[Data listing — start]

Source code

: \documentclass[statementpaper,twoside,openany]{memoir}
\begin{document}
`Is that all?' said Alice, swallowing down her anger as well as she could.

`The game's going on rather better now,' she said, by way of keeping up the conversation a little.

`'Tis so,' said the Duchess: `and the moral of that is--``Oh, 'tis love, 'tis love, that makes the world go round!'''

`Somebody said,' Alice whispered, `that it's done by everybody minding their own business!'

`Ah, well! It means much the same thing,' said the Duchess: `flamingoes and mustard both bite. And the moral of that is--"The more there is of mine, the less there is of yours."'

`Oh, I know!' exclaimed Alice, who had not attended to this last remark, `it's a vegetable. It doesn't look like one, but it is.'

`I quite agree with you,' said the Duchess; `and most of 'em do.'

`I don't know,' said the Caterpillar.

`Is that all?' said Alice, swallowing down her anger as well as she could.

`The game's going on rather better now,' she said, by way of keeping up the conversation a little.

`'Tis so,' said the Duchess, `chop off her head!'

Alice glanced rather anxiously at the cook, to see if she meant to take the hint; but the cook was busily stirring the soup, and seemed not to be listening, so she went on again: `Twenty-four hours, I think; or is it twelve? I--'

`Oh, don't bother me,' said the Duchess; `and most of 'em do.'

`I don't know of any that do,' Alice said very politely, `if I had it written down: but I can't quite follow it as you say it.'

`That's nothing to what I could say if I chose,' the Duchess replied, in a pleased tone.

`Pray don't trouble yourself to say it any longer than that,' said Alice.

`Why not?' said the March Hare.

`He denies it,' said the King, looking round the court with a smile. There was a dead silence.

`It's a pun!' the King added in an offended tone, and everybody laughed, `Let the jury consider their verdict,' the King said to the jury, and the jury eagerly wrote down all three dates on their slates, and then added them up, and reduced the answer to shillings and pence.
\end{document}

[Data listing — finish]
[Data listing — start]

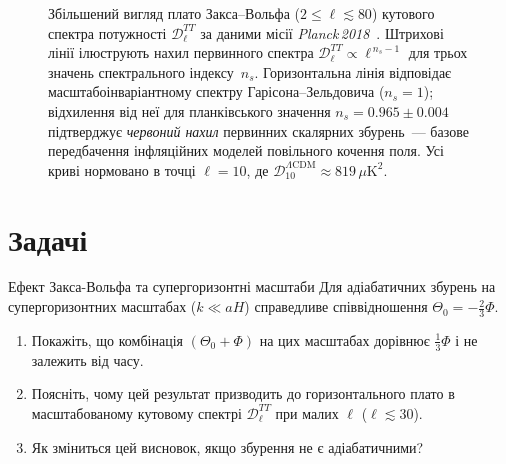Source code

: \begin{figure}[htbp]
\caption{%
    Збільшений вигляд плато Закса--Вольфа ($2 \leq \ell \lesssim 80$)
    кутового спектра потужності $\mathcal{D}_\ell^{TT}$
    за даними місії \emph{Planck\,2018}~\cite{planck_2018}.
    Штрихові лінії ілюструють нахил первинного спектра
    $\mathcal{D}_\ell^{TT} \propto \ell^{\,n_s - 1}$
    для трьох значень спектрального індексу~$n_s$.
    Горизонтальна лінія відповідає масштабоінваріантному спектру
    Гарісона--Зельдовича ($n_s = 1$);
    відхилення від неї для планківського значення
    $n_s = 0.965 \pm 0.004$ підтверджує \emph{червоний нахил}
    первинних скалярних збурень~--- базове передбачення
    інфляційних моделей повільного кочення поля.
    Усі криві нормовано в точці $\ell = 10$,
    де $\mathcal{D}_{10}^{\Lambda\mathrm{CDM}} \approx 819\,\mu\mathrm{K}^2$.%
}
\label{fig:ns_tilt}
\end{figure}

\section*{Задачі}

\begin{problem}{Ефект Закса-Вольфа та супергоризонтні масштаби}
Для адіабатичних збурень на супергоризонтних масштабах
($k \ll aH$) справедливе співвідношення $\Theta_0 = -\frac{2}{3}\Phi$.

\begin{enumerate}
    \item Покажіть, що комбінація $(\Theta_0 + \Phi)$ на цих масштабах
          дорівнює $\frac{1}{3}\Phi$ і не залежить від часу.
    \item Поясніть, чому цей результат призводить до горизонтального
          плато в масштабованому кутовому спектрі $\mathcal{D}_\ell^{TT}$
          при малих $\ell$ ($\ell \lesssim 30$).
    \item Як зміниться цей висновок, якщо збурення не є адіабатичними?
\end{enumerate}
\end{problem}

[Data listing — finish]
[Data listing — start]

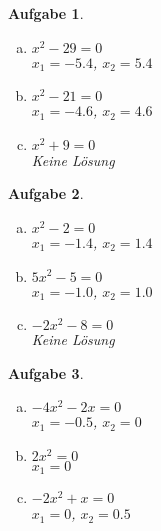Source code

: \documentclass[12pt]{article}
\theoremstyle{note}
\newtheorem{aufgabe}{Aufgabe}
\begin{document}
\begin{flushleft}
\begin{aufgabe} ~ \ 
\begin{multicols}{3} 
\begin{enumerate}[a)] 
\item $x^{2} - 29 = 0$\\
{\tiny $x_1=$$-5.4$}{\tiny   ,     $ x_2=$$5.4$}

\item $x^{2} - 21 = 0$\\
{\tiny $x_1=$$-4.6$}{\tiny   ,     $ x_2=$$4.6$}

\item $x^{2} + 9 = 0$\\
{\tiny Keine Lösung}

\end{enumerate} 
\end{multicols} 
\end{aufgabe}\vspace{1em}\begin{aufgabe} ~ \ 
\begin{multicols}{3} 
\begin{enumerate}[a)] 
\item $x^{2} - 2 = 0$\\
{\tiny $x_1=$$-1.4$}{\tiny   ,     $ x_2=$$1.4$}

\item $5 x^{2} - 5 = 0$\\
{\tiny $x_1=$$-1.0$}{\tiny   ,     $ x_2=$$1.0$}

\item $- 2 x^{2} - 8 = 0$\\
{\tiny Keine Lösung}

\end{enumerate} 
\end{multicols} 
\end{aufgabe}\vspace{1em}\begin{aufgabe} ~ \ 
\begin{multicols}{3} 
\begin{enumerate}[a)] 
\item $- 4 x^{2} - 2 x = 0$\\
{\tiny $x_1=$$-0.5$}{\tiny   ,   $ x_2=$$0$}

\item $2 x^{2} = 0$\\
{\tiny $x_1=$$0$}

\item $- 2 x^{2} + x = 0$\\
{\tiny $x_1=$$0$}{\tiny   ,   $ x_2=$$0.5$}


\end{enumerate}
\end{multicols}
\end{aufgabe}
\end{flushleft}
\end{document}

[Data listing — finish]

Work to be completed.
Locate all lines in the listing above with the word "lesssim". Copy them.

Written solution.
    Збільшений вигляд плато Закса--Вольфа ($2 \leq \ell \lesssim 80$)
          при малих $\ell$ ($\ell \lesssim 30$).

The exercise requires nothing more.